* **EXERCISE DIRECTIONS**
Print the records below exactly, starting at the first line and stopping after the line that contains "rankとは、ビットベクトル". Leave out any pictures.

* **INFORMATION**

★ ★ ★ ★

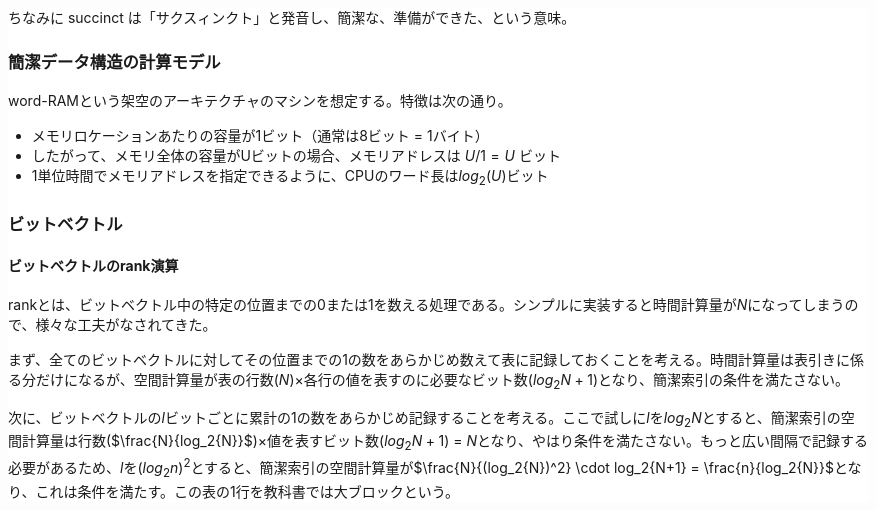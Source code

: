 ちなみに succinct は「サクスィンクト」と発音し、簡潔な、準備ができた、という意味。

### 簡潔データ構造の計算モデル

word-RAMという架空のアーキテクチャのマシンを想定する。特徴は次の通り。

- メモリロケーションあたりの容量が1ビット（通常は8ビット = 1バイト）
- したがって、メモリ全体の容量がUビットの場合、メモリアドレスは $U / 1 = U$ ビット
- 1単位時間でメモリアドレスを指定できるように、CPUのワード長は$log_2(U)$ビット

### ビットベクトル

#### ビットベクトルのrank演算

rankとは、ビットベクトル中の特定の位置までの0または1を数える処理である。シンプルに実装すると時間計算量が$N$になってしまうので、様々な工夫がなされてきた。

まず、全てのビットベクトルに対してその位置までの1の数をあらかじめ数えて表に記録しておくことを考える。時間計算量は表引きに係る分だけになるが、空間計算量が表の行数($N$)×各行の値を表すのに必要なビット数($log_2{N+1}$)となり、簡潔索引の条件を満たさない。

次に、ビットベクトルの$l$ビットごとに累計の1の数をあらかじめ記録することを考える。ここで試しに$l$を$log_2{N}$とすると、簡潔索引の空間計算量は行数($\frac{N}{log_2{N}}$)×値を表すビット数($log_2{N+1}$) = $N$となり、やはり条件を満たさない。もっと広い間隔で記録する必要があるため、$l$を$(log_2{n})^2$とすると、簡潔索引の空間計算量が$\frac{N}{(log_2{N})^2} \cdot log_2{N+1} = \frac{n}{log_2{N}}$となり、これは条件を満たす。この表の1行を教科書では大ブロックという。


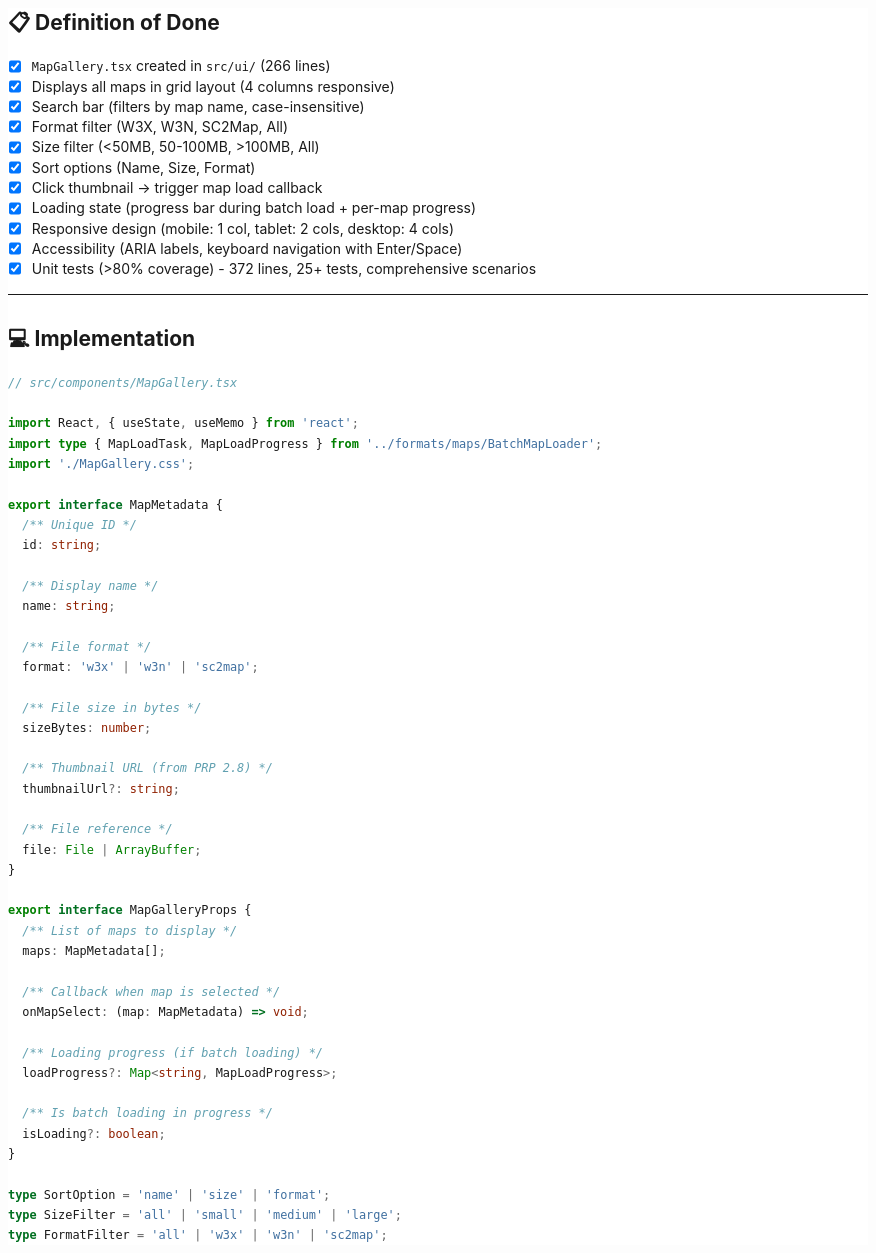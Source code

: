 
## 📋 Definition of Done

- [x] `MapGallery.tsx` created in `src/ui/` (266 lines)
- [x] Displays all maps in grid layout (4 columns responsive)
- [x] Search bar (filters by map name, case-insensitive)
- [x] Format filter (W3X, W3N, SC2Map, All)
- [x] Size filter (<50MB, 50-100MB, >100MB, All)
- [x] Sort options (Name, Size, Format)
- [x] Click thumbnail → trigger map load callback
- [x] Loading state (progress bar during batch load + per-map progress)
- [x] Responsive design (mobile: 1 col, tablet: 2 cols, desktop: 4 cols)
- [x] Accessibility (ARIA labels, keyboard navigation with Enter/Space)
- [x] Unit tests (>80% coverage) - 372 lines, 25+ tests, comprehensive scenarios

---

## 💻 Implementation

```typescript
// src/components/MapGallery.tsx

import React, { useState, useMemo } from 'react';
import type { MapLoadTask, MapLoadProgress } from '../formats/maps/BatchMapLoader';
import './MapGallery.css';

export interface MapMetadata {
  /** Unique ID */
  id: string;

  /** Display name */
  name: string;

  /** File format */
  format: 'w3x' | 'w3n' | 'sc2map';

  /** File size in bytes */
  sizeBytes: number;

  /** Thumbnail URL (from PRP 2.8) */
  thumbnailUrl?: string;

  /** File reference */
  file: File | ArrayBuffer;
}

export interface MapGalleryProps {
  /** List of maps to display */
  maps: MapMetadata[];

  /** Callback when map is selected */
  onMapSelect: (map: MapMetadata) => void;

  /** Loading progress (if batch loading) */
  loadProgress?: Map<string, MapLoadProgress>;

  /** Is batch loading in progress */
  isLoading?: boolean;
}

type SortOption = 'name' | 'size' | 'format';
type SizeFilter = 'all' | 'small' | 'medium' | 'large';
type FormatFilter = 'all' | 'w3x' | 'w3n' | 'sc2map';

```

★ ★ ★ ★

* **RESPONSE AREA**
Source code

: ちなみに succinct は「サクスィンクト」と発音し、簡潔な、準備ができた、という意味。

### 簡潔データ構造の計算モデル

word-RAMという架空のアーキテクチャのマシンを想定する。特徴は次の通り。

- メモリロケーションあたりの容量が1ビット（通常は8ビット = 1バイト）
- したがって、メモリ全体の容量がUビットの場合、メモリアドレスは $U / 1 = U$ ビット
- 1単位時間でメモリアドレスを指定できるように、CPUのワード長は$log_2(U)$ビット

### ビットベクトル

#### ビットベクトルのrank演算

rankとは、ビットベクトル中の特定の位置までの0または1を数える処理である。シンプルに実装すると時間計算量が$N$になってしまうので、様々な工夫がなされてきた。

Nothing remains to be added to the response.